Magento version 2.4.1 is officially rolled out. You can visit GitHub to find the source code for Magento.
What’s new?
Magento Open Source 2.4.1 introduces enhancements to performance and security.
Security enhancements include support for the SameSite attribute for cookies and the addition of CAPTCHA protection for payment-related and order-related API endpoints and the Place Order storefront page.
Magento 2.4 system requirements
Operating systems (Linux x86-64)
Linux distributions, such as Ubuntu, Debian, RedHat Enterprise Linux (RHEL), CentOS, and similar.
Magento is not supported on Microsoft Windows and macOS.
Memory requirement
Upgrading the Magento applications and other sources can require up to 2GB of RAM. If you are using a system with less than 2GB of RAM, your upgrade might fail.
Supported browsers
- Microsoft Edge
- Mozilla Firefox
- Google Chrome
- Safari
Composer
Composer is required for developers who wish to contribute to the Magento 2 codebase.
Web servers
- Apache 2.4
- nginx 1.x
Database
- MySQL 8.0
- MariaDB 10.4
PHP
Magento supports PHP 7.4.0
Required PHP extensions
- ext-bcmath
- ext-ctype
- ext-curl
- ext-dom
- ext-gd
- ext-hash
- ext-iconv
- ext-intl
- ext-mbstring
- ext-openssl
- ext-pdo_mysql
- ext-simplexml
- ext-soap
- ext-xsl
- ext-zip
- ext-sockets
PHP OPcache
PHP OPcache is recommended for performance reasons.
Elasticsearch
As of Magento 2.4.0, MySQL is no longer used for search. You must use Elasticsearch. Magento is tested with Elasticsearch 7.6.x.
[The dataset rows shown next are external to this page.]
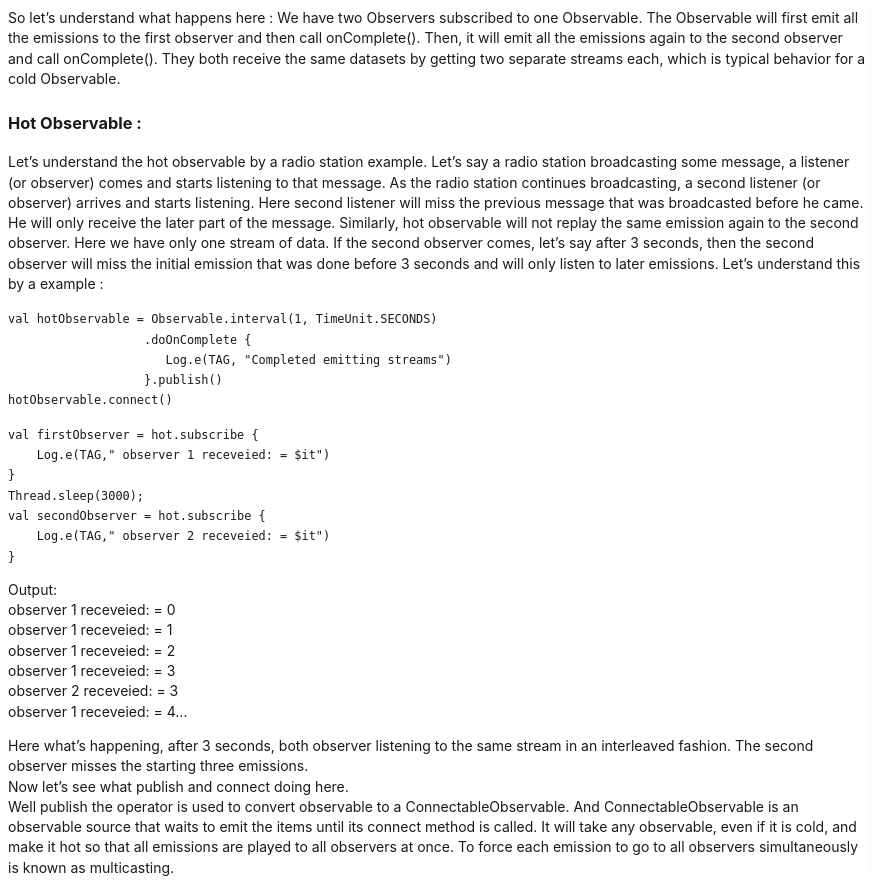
```
```
So let’s understand what happens here :
We have two Observers subscribed to one Observable. The Observable will first emit all the emissions to the first observer and then call onComplete(). Then, it will emit all the emissions again to the second observer and call onComplete(). They both receive the same datasets by getting two separate streams each, which is typical behavior for a cold Observable.

### Hot Observable :
Let’s understand the hot observable by a radio station example. Let’s say a radio station broadcasting some message, a listener (or observer) comes and starts listening to that message. As the radio station continues broadcasting, a second listener (or observer) arrives and starts listening. Here second listener will miss the previous message that was broadcasted before he came. He will only receive the later part of the message.
Similarly, hot observable will not replay the same emission again to the second observer. Here we have only one stream of data. If the second observer comes, let’s say after 3 seconds, then the second observer will miss the initial emission that was done before 3 seconds and will only listen to later emissions.
Let’s understand this by a example :

```
val hotObservable = Observable.interval(1, TimeUnit.SECONDS)
                   .doOnComplete {
                      Log.e(TAG, "Completed emitting streams")
                   }.publish()
hotObservable.connect()
```
```
val firstObserver = hot.subscribe {
    Log.e(TAG," observer 1 receveied: = $it")
}
Thread.sleep(3000);
val secondObserver = hot.subscribe {
    Log.e(TAG," observer 2 receveied: = $it")
}
```
Output: <br/>
observer 1 receveied: = 0 <br/>
observer 1 receveied: = 1 <br/>
observer 1 receveied: = 2 <br/>
observer 1 receveied: = 3 <br/>
observer 2 receveied: = 3 <br/>
observer 1 receveied: = 4... <br/>

Here what’s happening, after 3 seconds, both observer listening to the same stream in an interleaved fashion. The second observer misses the starting three emissions. <br/>
Now let’s see what publish and connect doing here. <br/>
Well publish the operator is used to convert observable to a ConnectableObservable. And ConnectableObservable is an observable source that waits to emit the items until its connect method is called.
It will take any observable, even if it is cold, and make it hot so that all emissions are played to all observers at once. To force each emission to go to all observers simultaneously is known as multicasting.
Magento no longer supports Elasticsearch 2.x, 5.x, and 6.x.
Create database
mysql -u root -p -e “CREATE DATABASE database_name;”
Some common Magento installation issues:
- Class ‘Locale’ not found
To Resolve the above error make sure php-intl extension is installed.
2. Fatal error: Maximum function nesting level of “100” reached, aborting!
Set the value of xdebug.max_nesting_level to a value of 500 or more in the enabled php.ini and also restart apache2 services after doing the changes.
Install the Magento using the command line
- First we need to create a directory using mkdir command followed by directory name.
mkdir magento
2. Now change present working directory to magento using cd command.
cd magento
3. Now Download magento using composer.
composer create-project –repository-url=https://repo.magento.com/ magento/project-community-edition:2.4.1 .
4. Now install magento using the command given below after using the proper variables like host, database name, username and password etc
php bin/magento setup:install –base-url=http://localhost/magento2.4/ –db-host=db-host –db-name=db-name –db-user=db-user –db-password=db-password –admin-firstname=Magento –admin-lastname=User –admin-email=user@example.com –admin-user=admin –admin-password=admin123 –language=en_US –currency=USD –timezone=America/Chicago –use-rewrites=1 –search-engine=elasticsearch7 –elasticsearch-host=elastic-host –elasticsearch-port=elastic-port –backend-frontname=admin
once this command is executed successfully output will be similar as shown in the image given below.
Now magento is installed successfully, just hit the URL now in the browser.
After installation, you will not be able to login Magento admin panel because in Magento2.4 two-factor authentication is installed and it will not let you log in.
You can log in only after providing the correct email and configure SMTP so that Magento can send an email, in that case, we can disable the two-factor authentication module and set up it later from the admin panel, the command to disable the module is given below-
php bin/magento module:disable Magento_TwoFactorAuth
Now you can log in to the admin panel.